## MATERIAL FOR THIS EXERCISE
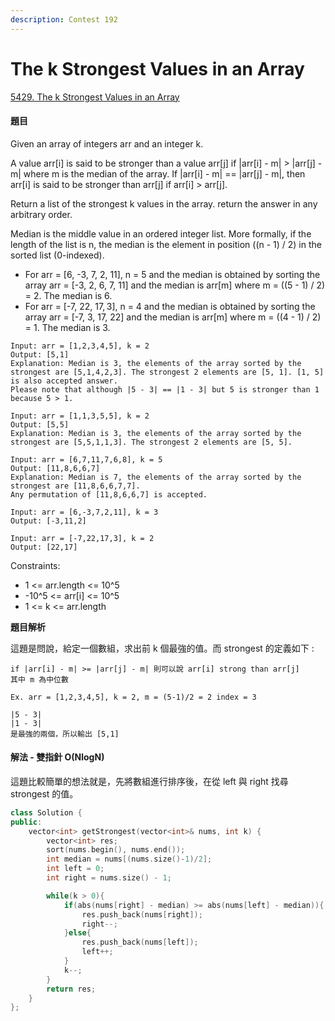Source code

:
 ```yaml
---
description: Contest 192
---
```


# The k Strongest Values in an Array

[5429. The k Strongest Values in an Array](https://leetcode.com/problems/the-k-strongest-values-in-an-array/)

#### 題目

Given an array of integers arr and an integer k.

A value arr\[i\] is said to be stronger than a value arr\[j\] if \|arr\[i\] - m\| &gt; \|arr\[j\] - m\| where m is the median of the array. If \|arr\[i\] - m\| == \|arr\[j\] - m\|, then arr\[i\] is said to be stronger than arr\[j\] if arr\[i\] &gt; arr\[j\].

Return a list of the strongest k values in the array. return the answer in any arbitrary order.

Median is the middle value in an ordered integer list. More formally, if the length of the list is n, the median is the element in position \(\(n - 1\) / 2\) in the sorted list \(0-indexed\).

* For arr = \[6, -3, 7, 2, 11\], n = 5 and the median is obtained by sorting the array arr = \[-3, 2, 6, 7, 11\] and the median is arr\[m\] where m = \(\(5 - 1\) / 2\) = 2. The median is 6.
* For arr = \[-7, 22, 17, 3\], n = 4 and the median is obtained by sorting the array arr = \[-7, 3, 17, 22\] and the median is arr\[m\] where m = \(\(4 - 1\) / 2\) = 1. The median is 3.

```text
Input: arr = [1,2,3,4,5], k = 2
Output: [5,1]
Explanation: Median is 3, the elements of the array sorted by the strongest are [5,1,4,2,3]. The strongest 2 elements are [5, 1]. [1, 5] is also accepted answer.
Please note that although |5 - 3| == |1 - 3| but 5 is stronger than 1 because 5 > 1.

Input: arr = [1,1,3,5,5], k = 2
Output: [5,5]
Explanation: Median is 3, the elements of the array sorted by the strongest are [5,5,1,1,3]. The strongest 2 elements are [5, 5].

Input: arr = [6,7,11,7,6,8], k = 5
Output: [11,8,6,6,7]
Explanation: Median is 7, the elements of the array sorted by the strongest are [11,8,6,6,7,7].
Any permutation of [11,8,6,6,7] is accepted.

Input: arr = [6,-3,7,2,11], k = 3
Output: [-3,11,2]

Input: arr = [-7,22,17,3], k = 2
Output: [22,17]
```

Constraints:

* 1 &lt;= arr.length &lt;= 10^5 
* -10^5 &lt;= arr\[i\] &lt;= 10^5 
* 1 &lt;= k &lt;= arr.length

**題目解析**

這題是問說，給定一個數組，求出前 k 個最強的值。而 strongest 的定義如下 :

```text
if |arr[i] - m| >= |arr[j] - m| 則可以說 arr[i] strong than arr[j]
其中 m 為中位數

Ex. arr = [1,2,3,4,5], k = 2, m = (5-1)/2 = 2 index = 3

|5 - 3| 
|1 - 3|
是最強的兩個，所以輸出 [5,1]
```

#### 解法 - 雙指針 O\(NlogN\)

這題比較簡單的想法就是，先將數組進行排序後，在從 left 與 right 找尋 strongest 的值。

```cpp
class Solution {
public:
    vector<int> getStrongest(vector<int>& nums, int k) {
        vector<int> res;
        sort(nums.begin(), nums.end());
        int median = nums[(nums.size()-1)/2];
        int left = 0;
        int right = nums.size() - 1;

        while(k > 0){
            if(abs(nums[right] - median) >= abs(nums[left] - median)){
                res.push_back(nums[right]);
                right--;
            }else{
                res.push_back(nums[left]);
                left++;
            }
            k--;
        }
        return res;
    }
};
```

## TRY IT
Wherever a line in the listing contains the word "elements", copy that line out.

## TASK SOLUTION
Explanation: Median is 3, the elements of the array sorted by the strongest are [5,1,4,2,3]. The strongest 2 elements are [5, 1]. [1, 5] is also accepted answer.
Explanation: Median is 3, the elements of the array sorted by the strongest are [5,5,1,1,3]. The strongest 2 elements are [5, 5].
Explanation: Median is 7, the elements of the array sorted by the strongest are [11,8,6,6,7,7].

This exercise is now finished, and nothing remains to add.